By Mark Richards

This week the inflation basket – the theoretical shopping basket used to measure inflation in the UK – has been updated. What is in and what is out? And how has it changed over the years? And despite wages lagging behind inflation, do we really need some inflation?

In 2016 menthol cigarettes and a child’s swing were given the boot to be replaced by specialist gin and children’s scooters. This year pork pies and a bottle of lager in a nightclub have been left out in the cold: instead, the country will be relying on women’s leggings and mashed potatoes.

As the introduction suggests, I am discussing the basket of goods which is used to calculate UK inflation – and which is updated every year.

We have written many times this year about wages failing to keep up with inflation. In his Spring Statement, the Chancellor suggested that inflation would soon start to fall, but that most people would not see a rise in ‘real’ wages until early next year. First and foremost, what are real wages? They are what your wages will buy after inflation has been taken into account: so if your pay has risen by 2% but inflation has risen by 3%, then you have suffered a fall in your ‘real’ wages.

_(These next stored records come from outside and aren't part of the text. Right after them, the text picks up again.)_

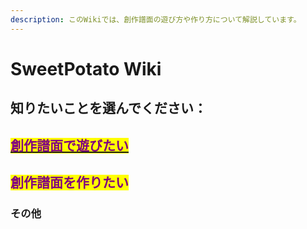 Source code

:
 ```yaml
---
description: このWikiでは、創作譜面の遊び方や作り方について解説しています。
---
```


# SweetPotato Wiki

## 知りたいことを選んでください：

## <mark style="color:purple;"></mark>[<mark style="color:purple;">創作譜面で遊びたい</mark>](broken-reference)<mark style="color:purple;"></mark>

## <mark style="color:purple;">創作譜面を作りたい</mark>



### その他
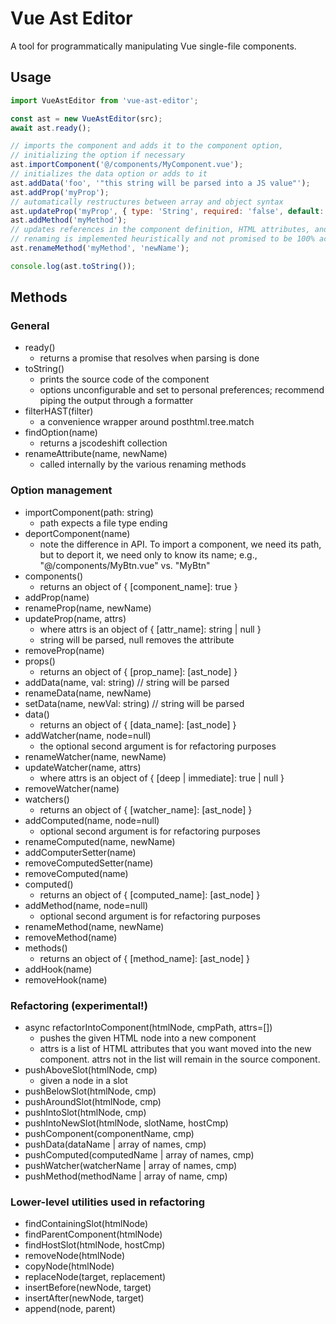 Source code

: # Vue Ast Editor

A tool for programmatically manipulating Vue single-file components.

## Usage

```javascript
import VueAstEditor from 'vue-ast-editor';

const ast = new VueAstEditor(src);
await ast.ready();

// imports the component and adds it to the component option,
// initializing the option if necessary
ast.importComponent('@/components/MyComponent.vue');
// initializes the data option or adds to it
ast.addData('foo', '"this string will be parsed into a JS value"');
ast.addProp('myProp');
// automatically restructures between array and object syntax
ast.updateProp('myProp', { type: 'String', required: 'false', default: '"default value"' });
ast.addMethod('myMethod');
// updates references in the component definition, HTML attributes, and HTML template expressions
// renaming is implemented heuristically and not promised to be 100% accurate
ast.renameMethod('myMethod', 'newName');

console.log(ast.toString());
```

## Methods


### General
+ ready()
    + returns a promise that resolves when parsing is done
+ toString()
    + prints the source code of the component
    + options unconfigurable and set to personal preferences; recommend piping the output through a formatter
+ filterHAST(filter)
    + a convenience wrapper around posthtml.tree.match
+ findOption(name)
    + returns a jscodeshift collection
+ renameAttribute(name, newName)
    + called internally by the various renaming methods

### Option management    
+ importComponent(path: string)
    + path expects a file type ending
+ deportComponent(name)
    + note the difference in API. To import a component, we need its path, but to deport it, we need only to know its name; e.g., "@/components/MyBtn.vue" vs. "MyBtn"
+ components()
    + returns an object of { [component_name]: true }
+ addProp(name)
+ renameProp(name, newName)
+ updateProp(name, attrs)
    + where attrs is an object of { [attr_name]: string | null }
    + string will be parsed, null removes the attribute
+ removeProp(name)
+ props()
    + returns an object of { [prop_name]: [ast_node] }
+ addData(name, val: string) // string will be parsed
+ renameData(name, newName)
+ setData(name, newVal: string) // string will be parsed
+ data()
    + returns an object of { [data_name]: [ast_node] }
+ addWatcher(name, node=null)
    + the optional second argument is for refactoring purposes
+ renameWatcher(name, newName)
+ updateWatcher(name, attrs)
    + where attrs is an object of { [deep | immediate]: true | null }
+ removeWatcher(name)
+ watchers()
    + returns an object of { [watcher_name]: [ast_node] }
+ addComputed(name, node=null)
    + optional second argument is for refactoring purposes
+ renameComputed(name, newName)
+ addComputerSetter(name)
+ removeComputedSetter(name)
+ removeComputed(name)
+ computed()
    + returns an object of { [computed_name]: [ast_node] }
+ addMethod(name, node=null)
    + optional second argument is for refactoring purposes
+ renameMethod(name, newName)
+ removeMethod(name)
+ methods()
    + returns an object of { [method_name]: [ast_node] }
+ addHook(name)
+ removeHook(name)


### Refactoring (experimental!)

+ async refactorIntoComponent(htmlNode, cmpPath, attrs=[])
    + pushes the given HTML node into a new component
    + attrs is a list of HTML attributes that you want moved into the new component. attrs not in the list will remain in the source component.
+ pushAboveSlot(htmlNode, cmp)
    + given a node in a slot
+ pushBelowSlot(htmlNode, cmp)
+ pushAroundSlot(htmlNode, cmp)
+ pushIntoSlot(htmlNode, cmp)
+ pushIntoNewSlot(htmlNode, slotName, hostCmp)
+ pushComponent(componentName, cmp)
+ pushData(dataName | array of names, cmp)
+ pushComputed(computedName | array of names, cmp)
+ pushWatcher(watcherName | array of names, cmp)
+ pushMethod(methodName | array of name, cmp)

### Lower-level utilities used in refactoring

+ findContainingSlot(htmlNode)
+ findParentComponent(htmlNode)
+ findHostSlot(htmlNode, hostCmp)
+ removeNode(htmlNode)
+ copyNode(htmlNode)
+ replaceNode(target, replacement)
+ insertBefore(newNode, target)
+ insertAfter(newNode, target)
+ append(node, parent) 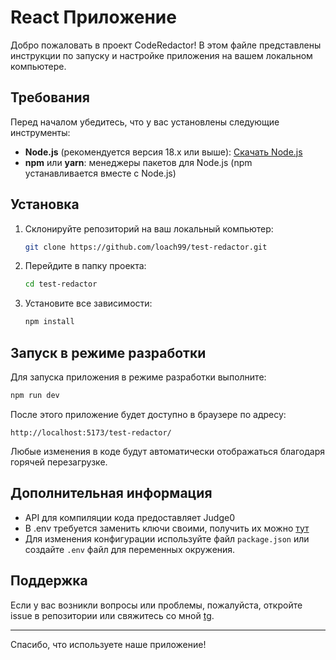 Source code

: # React Приложение

Добро пожаловать в проект CodeRedactor! В этом файле представлены инструкции по запуску и настройке приложения на вашем локальном компьютере.

## Требования

Перед началом убедитесь, что у вас установлены следующие инструменты:

- **Node.js** (рекомендуется версия 18.x или выше): [Скачать Node.js](https://nodejs.org/)
- **npm** или **yarn**: менеджеры пакетов для Node.js (npm устанавливается вместе с Node.js)

## Установка

1. Склонируйте репозиторий на ваш локальный компьютер:

   ```bash
   git clone https://github.com/loach99/test-redactor.git
   ```

2. Перейдите в папку проекта:

   ```bash
   cd test-redactor
   ```

3. Установите все зависимости:

   ```bash
   npm install
   ```

## Запуск в режиме разработки

Для запуска приложения в режиме разработки выполните:

```bash
npm run dev
```

После этого приложение будет доступно в браузере по адресу:

```
http://localhost:5173/test-redactor/
```

Любые изменения в коде будут автоматически отображаться благодаря горячей перезагрузке.


## Дополнительная информация
- API для компиляции кода предоставляет Judge0
- В .env требуется заменить ключи своими, получить их можно [тут](https://rapidapi.com/dishis-technologies-judge0/api/judge029)
- Для изменения конфигурации используйте файл `package.json` или создайте `.env` файл для переменных окружения.

## Поддержка

Если у вас возникли вопросы или проблемы, пожалуйста, откройте issue в репозитории или свяжитесь со мной [tg](https://t.me/loach99).

---

Спасибо, что используете наше приложение!

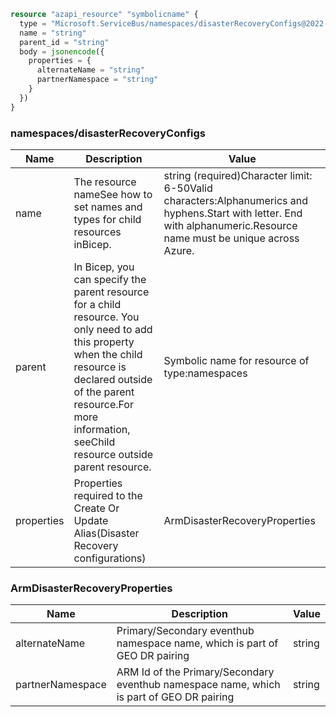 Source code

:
 ```terraform
resource "azapi_resource" "symbolicname" {
  type = "Microsoft.ServiceBus/namespaces/disasterRecoveryConfigs@2022-10-01-preview"
  name = "string"
  parent_id = "string"
  body = jsonencode({
    properties = {
      alternateName = "string"
      partnerNamespace = "string"
    }
  })
}

```

### namespaces/disasterRecoveryConfigs

| Name | Description | Value |
|-|-|-|
| name | The resource nameSee how to set names and types for child resources inBicep. | string (required)Character limit: 6-50Valid characters:Alphanumerics and hyphens.Start with letter. End with alphanumeric.Resource name must be unique across Azure. |
| parent | In Bicep, you can specify the parent resource for a child resource. You only need to add this property when the child resource is declared outside of the parent resource.For more information, seeChild resource outside parent resource. | Symbolic name for resource of type:namespaces |
| properties | Properties required to the Create Or Update Alias(Disaster Recovery configurations) | ArmDisasterRecoveryProperties |


### ArmDisasterRecoveryProperties

| Name | Description | Value |
|-|-|-|
| alternateName | Primary/Secondary eventhub namespace name, which is part of GEO DR pairing | string |
| partnerNamespace | ARM Id of the Primary/Secondary eventhub namespace name, which is part of GEO DR pairing | string |


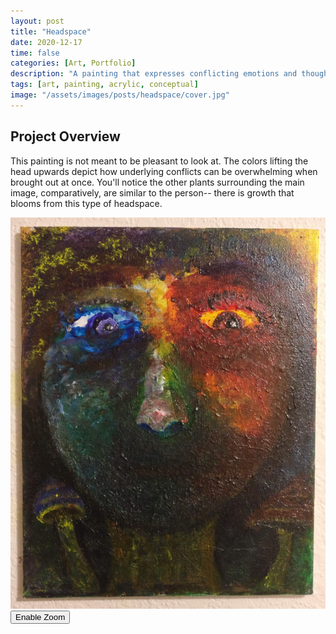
 ```yaml
---
layout: post
title: "Headspace"
date: 2020-12-17
time: false
categories: [Art, Portfolio]
description: "A painting that expresses conflicting emotions and thoughts through color."
tags: [art, painting, acrylic, conceptual]
image: "/assets/images/posts/headspace/cover.jpg"
---
```


## Project Overview

This painting is not meant to be pleasant to look at. The colors lifting the head upwards depict how underlying conflicts can be overwhelming when brought out at once. You'll notice the other plants surrounding the main image, comparatively, are similar to the person-- there is growth that blooms from this type of headspace. 

<div class="magnify-container">
  <img src="/assets/images/posts/headspace/cover.jpg" alt="Headspace" class="main-image">
  <div class="magnifying-glass"></div>
  <button class="magnify-toggle">Enable Zoom</button>
</div>
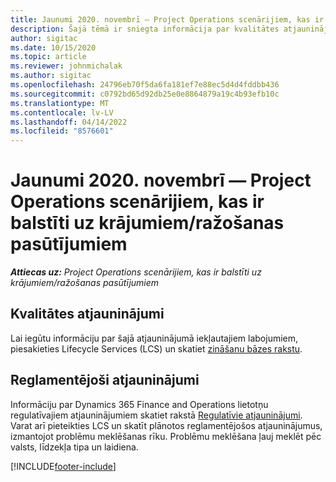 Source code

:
 ```yaml
---
title: Jaunumi 2020. novembrī — Project Operations scenārijiem, kas ir balstīti uz krājumiem/ražošanas pasūtījumiem
description: Šajā tēmā ir sniegta informācija par kvalitātes atjauninājumiem, kas pieejami 2020. gada novembra laidienā Project Operations krājumu un ražošanas scenārijiem.
author: sigitac
ms.date: 10/15/2020
ms.topic: article
ms.reviewer: johnmichalak
ms.author: sigitac
ms.openlocfilehash: 24796eb70f5da6fa181ef7e88ec5d4d4fddbb436
ms.sourcegitcommit: c0792bd65d92db25e0e8864879a19c4b93efb10c
ms.translationtype: MT
ms.contentlocale: lv-LV
ms.lasthandoff: 04/14/2022
ms.locfileid: "8576601"
---
```

# <a name="whats-new-november-2020---project-operations-for-stockedproduction-based-scenarios"></a>Jaunumi 2020. novembrī — Project Operations scenārijiem, kas ir balstīti uz krājumiem/ražošanas pasūtījumiem

_**Attiecas uz:** Project Operations scenārijiem, kas ir balstīti uz krājumiem/ražošanas pasūtījumiem_

## <a name="quality-updates"></a>Kvalitātes atjauninājumi

Lai iegūtu informāciju par šajā atjauninājumā iekļautajiem labojumiem, piesakieties Lifecycle Services (LCS) un skatiet [zināšanu bāzes rakstu](https://fix.lcs.dynamics.com/Issue/Details?bugId=488609&amp;dbType=3&amp;qc=8251e8e1d5e2386de850599926c1adc3fec8e2ba25308036d22cdfe0a1c28fc7).

## <a name="regulatory-updates"></a>Reglamentējoši atjauninājumi

Informāciju par Dynamics 365 Finance and Operations lietotņu regulatīvajiem atjauninājumiem skatiet rakstā [Regulatīvie atjauninājumi](/dynamics365/finance/localizations/regulatory-updates). Varat arī pieteikties LCS un skatīt plānotos reglamentējošos atjauninājumus, izmantojot problēmu meklēšanas rīku. Problēmu meklēšana ļauj meklēt pēc valsts, līdzekļa tipa un laidiena.


[!INCLUDE[footer-include](../../includes/footer-banner.md)]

Two ways to measure inflation

The Inflation basket makes room for Leggings and Pork Pies

For most of us inflation is a vague feeling that it is costing more to fill the car, or coming back from the corner shop and grumbling that breakfast cereal was £2.20 last week and it is £2.40 this week: suddenly noticing that our money is not going as far as it did.

But the Government needs a rather more precise measure – after all, many state benefits are linked to inflation, as well as the majority of public sector pension payments.

The traditional measure of inflation in the UK was the Retail Prices Index (RPI) but in the mid-90s this was joined by the Consumer Prices Index (CPI). In 2003 the Labour Government switched to using CPI as the measure of inflation, with some muttering at the time that it gave a lower figure for inflation and would, therefore, save the government money on index-linked benefits.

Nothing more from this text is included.